東日本大震災における新幹線電車の挙動について
例の大地震のときに新幹線電車はすべてが無事停止できました。
この検証は非常に重要なことです。停止できた理由としては
早期地震検知システムが作動し、大きな揺れが来る前に速度を下げることができた。
ブレーキにセラミック樹脂を散布することで摩擦抵抗を大きくし効きをよくできた。
脱線逸脱を防止するガイドを車両に付けていたため、脱線しても転覆しなかった。
等が挙げられていました。
2012年2月22日に交通協力会主催の鉄道の将来展望というシンポジウムが開催され
JR東日本の林康雄氏からその一部が紹介されました。
それによると20数本の列車のうち停止列車を除く約10本の列車は、
早期地震検知システムによりそれぞれブレーキが作動し停止できましたが、
270km/h走行の列車でも本震が到来したときに時速100km以下までに速度が低下していて
4kmあまり走って停止できたとのことです。
ただし今回の地震は120秒ほど続き、その中で大きな揺れは70秒後に到来したこと、
したがって100km/h以下の速度まで低下できていたのだということが明かされました。

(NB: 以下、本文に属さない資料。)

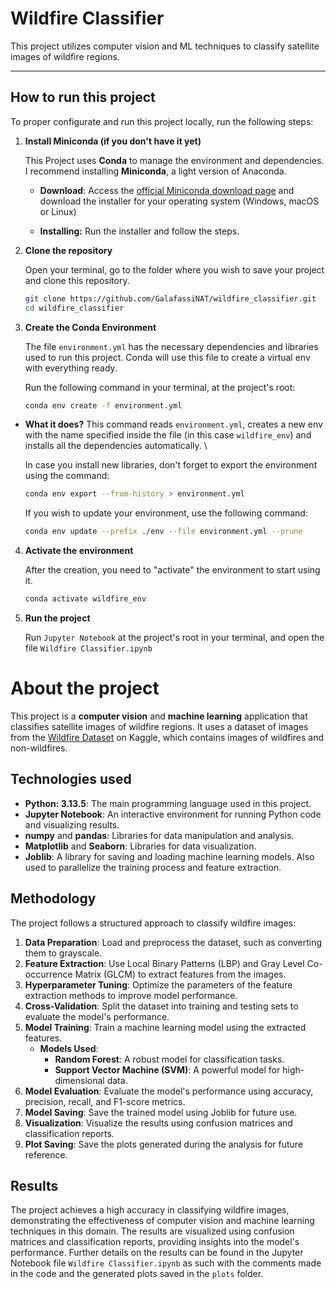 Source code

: # Wildfire Classifier

This project utilizes computer vision and ML techniques to classify satellite images of wildfire regions.

---

## How to run this project

To proper configurate and run this project locally, run the following steps:



1. **Install Miniconda (if you don't have it yet)**
   
   This Project uses **Conda** to manage the environment and dependencies. I recommend installing **Miniconda**, a light version of Anaconda.
   
   - **Download**: Access the [official Miniconda download page](https://www.anaconda.com/docs/getting-started/miniconda/main) and download the installer for your operating system (Windows, macOS or Linux)
   
   - **Installing:** Run the installer and follow the steps.

2. **Clone the repository**
   
   Open your terminal, go to the folder where you wish to save your project and clone this repository.
   
   ```bash
   git clone https://github.com/GalafassiNAT/wildfire_classifier.git
   cd wildfire_classifier
   ```

3. **Create the Conda Environment**
   
   The file `environment.yml` has the necessary dependencies and libraries used to run this project. Conda will use this file to create a virtual env with everything ready.
   
   Run the following command in your terminal, at the project's root:
   
   ```bash
   conda env create -f environment.yml
   ```
- **What it does?** This command reads `environment.yml`, creates a new env with the name specified inside the file (in this case `wildfire_env`) and installs all the dependencies automatically. \
  
  
  
  In case you install new libraries, don't forget to export the environment using the command:
  
  ```bash
  conda env export --from-history > environment.yml
  ```
  
  If you wish to update your environment, use the following command:
  
  ```bash
  conda env update --prefix ./env --file environment.yml --prune
  ```
4. **Activate the environment**
   
   After the creation, you need to "activate" the environment to start using it.
   
   ```bash
   conda activate wildfire_env
   ```

5. **Run the project**
   
   Run `Jupyter Notebook` at the project's root in your terminal, and open the file `Wildfire Classifier.ipynb`

# About the project

This project is a **computer vision** and **machine learning** application that classifies satellite images of wildfire regions. It uses a dataset of images from the [Wildfire Dataset](https://www.kaggle.com/datasets/abdelghaniaaba/wildfire-prediction-dataset) on Kaggle, which contains images of wildfires and non-wildfires.

## Technologies used

- **Python: 3.13.5**: The main programming language used in this project.
- **Jupyter Notebook**: An interactive environment for running Python code and visualizing results.
- **numpy** and **pandas**: Libraries for data manipulation and analysis.
- **Matplotlib** and **Seaborn**: Libraries for data visualization.
- **Joblib**: A library for saving and loading machine learning models. Also used to parallelize the training process and feature extraction.

## Methodology

The project follows a structured approach to classify wildfire images:
1. **Data Preparation**: Load and preprocess the dataset, such as converting them to grayscale.
2. **Feature Extraction**: Use Local Binary Patterns (LBP) and Gray Level Co-occurrence Matrix (GLCM) to extract features from the images.
4. **Hyperparameter Tuning**: Optimize the parameters of the feature extraction methods to improve model performance.
5. **Cross-Validation**: Split the dataset into training and testing sets to evaluate the model's performance.
6. **Model Training**: Train a machine learning model using the extracted features.
   - **Models Used**: 
     - **Random Forest**: A robust model for classification tasks.
     - **Support Vector Machine (SVM)**: A powerful model for high-dimensional data.
7. **Model Evaluation**: Evaluate the model's performance using accuracy, precision, recall, and F1-score metrics.
8. **Model Saving**: Save the trained model using Joblib for future use.
9. **Visualization**: Visualize the results using confusion matrices and classification reports.
10. **Plot Saving**: Save the plots generated during the analysis for future reference.

## Results

The project achieves a high accuracy in classifying wildfire images, demonstrating the effectiveness of computer vision and machine learning techniques in this domain. The results are visualized using confusion matrices and classification reports, providing insights into the model's performance. Further details on the results can be found in the Jupyter Notebook file `Wildfire Classifier.ipynb` as such with the comments made in the code and the generated plots saved in the `plots` folder.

兵庫県南部地震では20秒後くらいに大きな揺れが来ていたとのことですから、
地震の様態により被害の程度は相当違う可能性があります。
今回の地震で早期地震検知、ブレーキシステム、脱線逸脱ガードがうまく協調できましたが、
大きなゆれがもっと早く到来すれば違った結果が引き起こされていたかも知れません。
また脱線逸脱防止ガードも脱線がなければその挙動も確かめられませんでした。
(回送電車が脱線し、それはガードにより軌道を逸脱しないで済んだとのことですが。)
つまり今回でよかった、大丈夫だではなく、引き続きよりよいものに改善を図ること、
これこそ次世代に引き継ぐべき教訓だといえそうです。